Shortly after I became a trainer I started training a new employee named H. H was older, had never worked in dispatch and had a very friendly countenance. I initially really liked her. We spent a lot of time working together on call taking skills, general police knowledge, policy, procedure, etc. But it quickly became apparent that all the good intentions in the world were not going to make her a good asset to our team. Dispatching is a job that requires attention to detail and, more importantly, the ability to multi-task and retain information. H could hardly do either. I would train her and train her and train her on a particular aspect of the job, and the next week I had to train her all over again. Not to mention, I had to first convince her that I’d already trained her on it because she had already forgotten. It was incredibly frustrating.
I’m not the type of person that usually brings work home with them, but with H it became impossible. She devoured my life. I tried so hard to help her to succeed and just couldn’t manage. Eventually I started to come home stressed out and spend the day dreading coming to work and facing another day repeating myself and trying to help her while knowing that, while I had to give her a reasonable chance, it just wasn’t working out. This happened shortly after Justin and I were married and it started to drive him crazy too. I recommended termination because I couldn’t in good faith even advance her to her next stage of training. It was a liability to me and the department. It just wasn’t working and I saw it, my supervisor saw it, but she didn’t. Sometimes people recognize a job isn’t working out for them and they make contingency plans. She didn’t, her stubbornness made her believe she could do anything, when obvious (to us) she could not. She fought anything I said. She was finally moved to a different trainer, with similar results. And then another trainer, because heaven forbid we not give her another shot. Usually I agree – sometimes it’s just not a personality match. But with her, there was never very much hope. She fought the whole way, and she was eventually let go. But the entire process completely exhausted me and my new husband, causing many many conversations about what to do and how to do it and how to help her and oh my gosh is she ever going to realize this isn’t working?

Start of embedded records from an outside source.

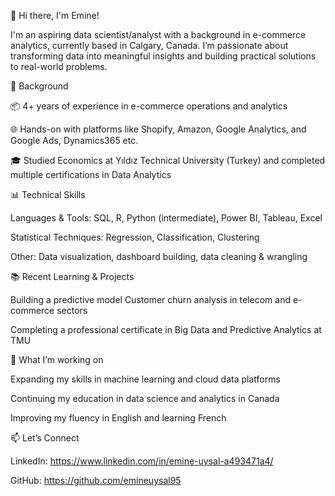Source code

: 👋 Hi there, I'm Emine!

I'm an aspiring data scientist/analyst with a background in e-commerce analytics, currently based in Calgary, Canada. I’m passionate about transforming data into meaningful insights and building practical solutions to real-world problems.

💼 Background

📦 4+ years of experience in e-commerce operations and analytics

🌐 Hands-on with platforms like Shopify, Amazon, Google Analytics, and Google Ads, Dynamics365 etc.

🎓 Studied Economics at Yıldız Technical University (Turkey) and completed multiple certifications in Data Analytics

📊 Technical Skills

Languages & Tools: SQL, R, Python (intermediate), Power BI, Tableau, Excel

Statistical Techniques: Regression, Classification, Clustering

Other: Data visualization, dashboard building, data cleaning & wrangling

📚 Recent Learning & Projects

Building a predictive model Customer churn analysis in telecom and e-commerce sectors

Completing a professional certificate in Big Data and Predictive Analytics at TMU

🌱 What I’m working on

Expanding my skills in machine learning and cloud data platforms

Continuing my education in data science and analytics in Canada

Improving my fluency in English and learning French

📫 Let’s Connect

LinkedIn: https://www.linkedin.com/in/emine-uysal-a493471a4/

GitHub: https://github.com/emineuysal95

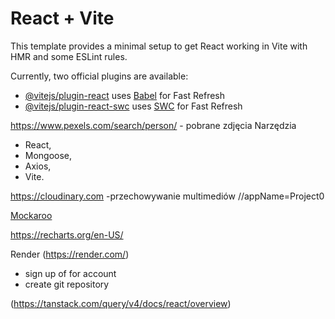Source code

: # React + Vite

This template provides a minimal setup to get React working in Vite with HMR and some ESLint rules.

Currently, two official plugins are available:

- [@vitejs/plugin-react](https://github.com/vitejs/vite-plugin-react/blob/main/packages/plugin-react/README.md) uses [Babel](https://babeljs.io/) for Fast Refresh
- [@vitejs/plugin-react-swc](https://github.com/vitejs/vite-plugin-react-swc) uses [SWC](https://swc.rs/) for Fast Refresh



https://www.pexels.com/search/person/   - pobrane zdjęcia
Narzędzia
- React, 
- Mongoose,
- Axios, 
- Vite.


https://cloudinary.com   -przechowywanie multimediów
//appName=Project0

[Mockaroo ](https://www.mockaroo.com/)

https://recharts.org/en-US/

Render (https://render.com/)

- sign up of for account
- create git repository

(https://tanstack.com/query/v4/docs/react/overview)
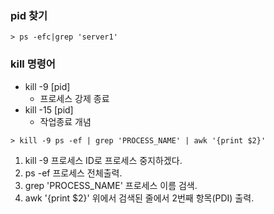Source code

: 

### pid 찾기

`> ps -efc|grep 'server1'`  

### kill 명령어

 - kill -9 [pid]  
   - 프로세스 강제 종료  
 - kill -15 [pid]
   - 작업종료 개념  


`> kill -9 ps -ef | grep 'PROCESS_NAME' | awk '{print $2}'`  

1. kill -9 프로세스 ID로 프로세스 중지하겠다.  
2. ps -ef 프로세스 전체출력.  
3. grep 'PROCESS_NAME' 프로세스 이름 검색.  
4. awk '{print $2}' 위에서 검색된 줄에서 2번째 항목(PDI) 출력.  
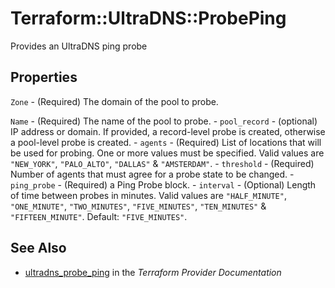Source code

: # Terraform::UltraDNS::ProbePing

Provides an UltraDNS ping probe

## Properties

`Zone` - (Required) The domain of the pool to probe.

`Name` - (Required) The name of the pool to probe. - `pool_record` - (optional) IP address or domain. If provided, a record-level probe is created, otherwise a pool-level probe is created. - `agents` - (Required) List of locations that will be used for probing. One or more values must be specified. Valid values are `"NEW_YORK"`, `"PALO_ALTO"`, `"DALLAS"` & `"AMSTERDAM"`. - `threshold` - (Required) Number of agents that must agree for a probe state to be changed. - `ping_probe` - (Required) a Ping Probe block. - `interval` - (Optional) Length of time between probes in minutes. Valid values are `"HALF_MINUTE"`, `"ONE_MINUTE"`, `"TWO_MINUTES"`, `"FIVE_MINUTES"`, `"TEN_MINUTES"` & `"FIFTEEN_MINUTE"`. Default: `"FIVE_MINUTES"`.


## See Also

* [ultradns_probe_ping](https://www.terraform.io/docs/providers/ultradns/r/probe_ping.html) in the _Terraform Provider Documentation_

I look back at it and realize that she had way too much power over my life, but it wasn’t so much her as it was my desire to help her. I really, really, really wanted her to succeed. To me, her success or failure was directly related to my ability to train. I felt like if anyone failed under my guidance it was my fault, not theirs. I still feel that way sometimes, and it’s something I have to fight. I have to let them have responsibility for their actions. I have to realize that while it is my duty to teach, it is theirs to learn.
Luckily, we survived. Hopefully we’re better for it.